Ab, antibody; Ag, antigen; AMR, antibody-mediated rejection; CDC XM, complement-dependent cytotoxicity crossmatch; cg, glomerular basement membrane double contours; CI, confidence interval; ci, interstitial fibrosis; CNI, calcineurin inhibitor; cPRA, calculated panel-reactive antibody; CSA, cyclosporine A; DCD, donation after cardiocirculatory death; Dec, December; DGF, delayed graft function; DSA, donor-specific antibody; EndMT, endothelial-to-mesenchymal transition; g, glomerulitis; HR, hazard ratio; i, interstitial inflammation; IgG, immunoglobulin G; IHC, immunohistochemistry; IL-2Ri, interleukin-2 receptor inhibitor; IQR, interquartile range; KTR, kidney transplant recipient; MFI, median fluorescence intensity; MI, microcirculatory inflammation; MM, mismatch; MMF, mycophenolate mofetil; MPA, mycophenolic acid; mTORi, mammalian target of rapamycin inhibitor; nDSA, anti-HLA antibodies present but no donor-specific antibodies; NGS, next-generation sequencing; NR, not reported; PIRCHE-II, Predicted Indirectly ReCognizable HLA Epitopes; PRA, panel-reactive antibody; ptc, peritubular capillaritis; SAB, single-antigen bead; SAFB, single-antigen flow bead; SSO, sequence-specific oligonucleotide; SSP, sequence-specific primer; TAC, tacrolimus; WBC, white blood cell.

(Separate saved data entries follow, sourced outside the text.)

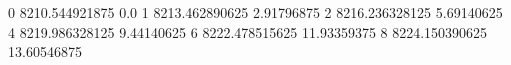 0 8210.544921875 0.0
1 8213.462890625 2.91796875
2 8216.236328125 5.69140625
4 8219.986328125 9.44140625
6 8222.478515625 11.93359375
8 8224.150390625 13.60546875
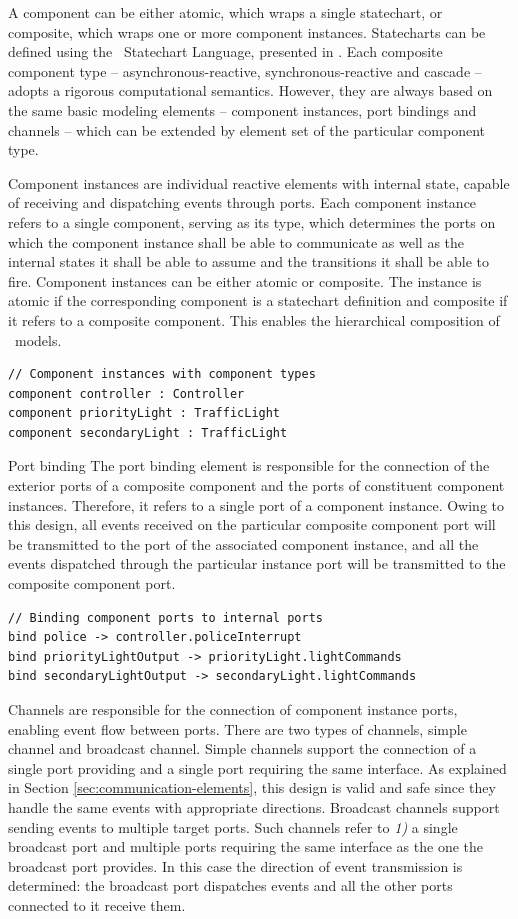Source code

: A component can be either atomic, which wraps a single statechart, or composite, which wraps one or more component instances. Statecharts can be defined using the \gamma\ Statechart Language, presented in \cite{graics-bence-bsc}. Each composite component type -- asynchronous-reactive, synchronous-reactive and cascade -- adopts a rigorous computational semantics. However, they are always based on the same basic modeling elements -- component instances, port bindings and channels -- which can be extended by element set of the particular component type.

Component instances are individual reactive elements with internal state, capable of receiving
and dispatching events through ports. Each component instance refers to a single
component, serving as its type, which determines the ports on which
the component instance shall be able to communicate as well as the internal states it shall
be able to assume and the transitions it shall be able to fire. Component instances can
be either atomic or composite. The instance is atomic if the corresponding component is a
statechart definition and composite if it refers to a composite component. This enables the
hierarchical composition of \gamma\ models.

\begin{lstlisting}
// Component instances with component types
component controller : Controller
component priorityLight : TrafficLight
component secondaryLight : TrafficLight
\end{lstlisting}

Port binding The port binding element is responsible for the connection of the exterior
ports of a composite component and the ports of constituent component instances. Therefore,
it refers to a single port of a component instance. Owing to this design, all events received on the particular composite component port will be transmitted to the port of the associated
component instance, and all the events dispatched through the particular instance port will
be transmitted to the composite component port.

\begin{lstlisting}
// Binding component ports to internal ports
bind police -> controller.policeInterrupt
bind priorityLightOutput -> priorityLight.lightCommands
bind secondaryLightOutput -> secondaryLight.lightCommands
\end{lstlisting}

Channels are responsible for the connection of component instance ports, enabling event flow between ports. There are two types of channels, simple channel and broadcast channel. Simple channels support the connection of a single port providing and a single port
requiring the same interface. As explained in Section \ref{sec:communication-elements}, this design is valid and safe
since they handle the same events with appropriate directions. Broadcast channels support sending events to multiple target ports. Such channels refer
to \textit{1)} a single broadcast port and  multiple ports requiring the same interface as the
one the broadcast port provides. In this case the direction of event transmission is
determined: the broadcast port dispatches events and all the other ports connected to
it receive them.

Risk of bias and applicability assessment of the studies reporting on HRs of DCGF by the PROBAST checklist revealed that for the participant domain, several studies reported on populations comprised primarily of White patients, limiting generalizability of findings to more diverse populations. Also, studies did not separately analyze recipients of first transplant events and retransplant recipients, in whom HLA incompatibility may differently inform immunological risk as a consequence of memory response and protracted exposure to immunosuppression. When evaluating the predictor domain, DSA was assigned based on remote and pretransplant sera, sera collected up to several weeks pretransplant, and on the day of transplant in 1, 2, and 10 studies, respectively. Seven studies conducted screening by Flow PRA (phenotype beads) followed by single-antigen bead assays (Table 5). Sequential testing might introduce measurement bias, should Flow PRA give rise to false-negative results, for example. Most articles modeled DSA as a dichotomous variable (ie, presence or absence) but 1 study divided the “no DSA” category to (1) preformed nondonor-specific anti-HLA antibodies present and (2) preformed anti-HLA antibodies absent, with the latter serving as the reference category.233 When evaluating the analysis domain, studies did not always report on missing data and how they were handled; in addition to noticeable heterogeneity across studies with regard to the covariates considered in multivariable models, risk of bias was deemed high as studies frequently relied on univariable analysis for predictor selection. Also, multivariable models adjusted for multiple potentially correlated variables and/or both primary predictors and mediators of risk on the pathway between HLA incompatibility and graft failure (ie, preformed DSA and AMR occurring at various time points posttransplant220,261). Finally, some models were vulnerable to overfitting given a small number of events. As most studies focused on hypothesis testing rather than development of prediction models, model performance and external validation were infrequently reported on. Tabular presentation of risk of bias by a study using the PROBAST tool is provided in Table S3, SDC, https://links.lww.com/TP/C493. When assessing the applicability to the study question, as a consequence of the selection process, all studies were deemed to be of “low concern.”

DISCUSSION

Striving to improve long-term outcomes of transplant recipients, the international transplantation community has sought to estimate immunological risk with the objective of mitigating immune injury. In the absence of a standard definition for HLA-incompatible transplants, we systematically reviewed for the first time how HLA incompatibility was defined in contemporary peer-reviewed publications. Articles primarily relied on retrospectively collected data and reported on potential immunological risk related to antigen, allele, and molecular mismatches alongside evident memory response demonstrated by preformed DSAs detected by solid-phase and/or cell-based assays. Our review identified gaps in reporting on a predefined set of variables pertaining to HLA incompatibility, therapies, and outcomes. In addition to heterogeneity in definitions of HLA incompatibility and rejection outcomes, some studies were underpowered and vulnerable to bias in the participant, predictor, and analysis domains.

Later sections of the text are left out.